En otro balcón, un grupo de jóvenes marroquíes observan a las turistas del edificio de enfrente y les abuchean: "Baja faldita. Baja faldita". "Mi amor. Mi amor". Las turistas, esta vez alemanas, les amenazan con llamar a la policía si continúan molestando. Aquel grupo de muchachos, ante la irrisoria intimidación, sube el decibel del piropo y de la música. ¡Que empiece la noche!
Desde otra ventana, destilan los aromas a colonias mata pasiones de aquellos que se preparan para salir a la aventura nocturna, mientras escuchan a Raphael: "Qué pasará,/ qué misterio habrá,/ puede ser mi gran noche". Otros olores se cuelan para avisar lo que el vecino está cocinando: una tortilla con patatas, un curry bien picante y el humo del khebab de cierto restaurante que aromatiza las ropas de los tendederos, el cual no cumple con la normativa de elevar la chimenea.
Cae la tarde, hora en que el aburrimiento apremia; entonces los mayores salen a sacudir las ropas, a regar las plantas, a meter la jaula del pájaro.

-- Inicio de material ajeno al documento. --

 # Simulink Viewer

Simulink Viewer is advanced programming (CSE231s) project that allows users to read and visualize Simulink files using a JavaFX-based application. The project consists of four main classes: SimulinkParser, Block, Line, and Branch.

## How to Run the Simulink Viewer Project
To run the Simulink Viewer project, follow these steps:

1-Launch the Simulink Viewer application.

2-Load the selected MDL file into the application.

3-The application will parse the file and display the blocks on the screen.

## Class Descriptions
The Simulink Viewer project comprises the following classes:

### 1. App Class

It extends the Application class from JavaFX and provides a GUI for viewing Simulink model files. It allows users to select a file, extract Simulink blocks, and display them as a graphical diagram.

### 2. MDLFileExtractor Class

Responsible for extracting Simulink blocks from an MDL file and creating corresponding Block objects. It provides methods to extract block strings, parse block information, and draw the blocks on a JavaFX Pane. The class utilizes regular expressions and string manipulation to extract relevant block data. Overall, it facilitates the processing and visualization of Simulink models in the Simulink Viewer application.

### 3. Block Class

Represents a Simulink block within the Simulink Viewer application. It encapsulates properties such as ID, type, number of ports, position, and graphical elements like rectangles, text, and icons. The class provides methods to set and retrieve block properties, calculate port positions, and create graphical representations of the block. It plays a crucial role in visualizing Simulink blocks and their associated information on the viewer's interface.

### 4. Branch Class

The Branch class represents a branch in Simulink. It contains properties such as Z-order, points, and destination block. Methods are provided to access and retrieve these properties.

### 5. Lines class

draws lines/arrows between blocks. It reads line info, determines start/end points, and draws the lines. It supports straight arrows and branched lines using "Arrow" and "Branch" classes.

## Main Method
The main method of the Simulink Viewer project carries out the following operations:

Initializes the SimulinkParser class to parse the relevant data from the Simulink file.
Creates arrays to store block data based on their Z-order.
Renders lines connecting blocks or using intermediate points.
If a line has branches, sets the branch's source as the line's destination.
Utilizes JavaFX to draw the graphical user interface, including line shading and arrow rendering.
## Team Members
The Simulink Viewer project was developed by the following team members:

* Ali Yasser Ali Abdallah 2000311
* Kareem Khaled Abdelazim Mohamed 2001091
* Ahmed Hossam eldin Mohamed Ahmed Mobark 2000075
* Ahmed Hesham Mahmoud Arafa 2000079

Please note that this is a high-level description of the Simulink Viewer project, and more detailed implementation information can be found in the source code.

Los desempleados salen a fumar, a mirar la construcción de ese hotel gigantesco que les ha cubierto la vista de Montjuïc. Las amas de casa alimentan al perro que duerme en dicho espacio de metro cuadrado y apilan los cubos de limpieza. Una familia hospeda en el balcón a sus familiares que han llegado de Oriente. Las ventanas se convierten, pues, en el mirador donde se observan las penurias del otro, que no son sino las propias.
A un pequeño que ha recibido muy buena escuela en ese patio de Ciutat Vella se le oye decir a la vecina: "¡Me... en tus muertos!". Se despierta el alboroto del vecindario y la furia de la mujer ofendida, quien sale y le atesta una letanía de maldiciones. Sólo se le ve levantar el brazo inquisitivo desde la baranda para exclamar: "En mis muertos ¡ni Dios!, ¡ni Dios!". Los vecinos vociferan toda clase de consejos: "Laven a ese niño la boca con jabón", "se merece una bofetada, así aprenderá a respetar a sus mayores". Desde algún sitio, alguien recomienda: "Una paliza es lo que necesita, cómo es posible que a sus ocho años ese niño hable así", el niño contesta con una dulce vocecilla: "Tengo seis".
Ya cuando se cree recuperar la paz, entonces los gritos de las turistas inglesas cuyos atributos no lograron pescar al spanish lover que les prometieron en esa huida a Barcelona para despedir a la solterona del grupo; llegan a las tantas de la madrugada con harta vehemencia entonando a Britney Spears: "Ooooooh, baby, baby/ I shouldn't have let you go". Acompañando el concierto, a otros turistas -que duermen en uno de los pisos convertidos en hoteles sin permiso- se les oye vomitar el alcohol ingerido en toda la juerga. En los bajos, una familia paquistaní celebra una boda donde los concurrentes bailan al compás de Shreya Ghosal, fiesta que es interrumpida por aquel vecino cascarrabias al que nunca logro verle la cara, sólo sus enormes pantalones colgados que denotan que tiene tan grande la barriga como la impaciencia.
"¡Coño! Que bajes esa música. ¡Lárgate a tu país!", grita el hombre.
El de arriba le echa un cubo de agua al de abajo, comienzan las riñas entre unos y otros. Se deploran entre países, entre géneros, entre razas y comienzan los imaginarios. El de aquí porque es de aquí, el de allá porque es de allá. La pérdida del espacio vital y la explotación comercial que permite coexistencias arbitrarias convierten los roces en gruñido permanente. Sólo cuando cae la lluvia, la gente se apresta a meter sus ropas y cerrar las ventanas, entonces se baja el telón y regresa el silencio.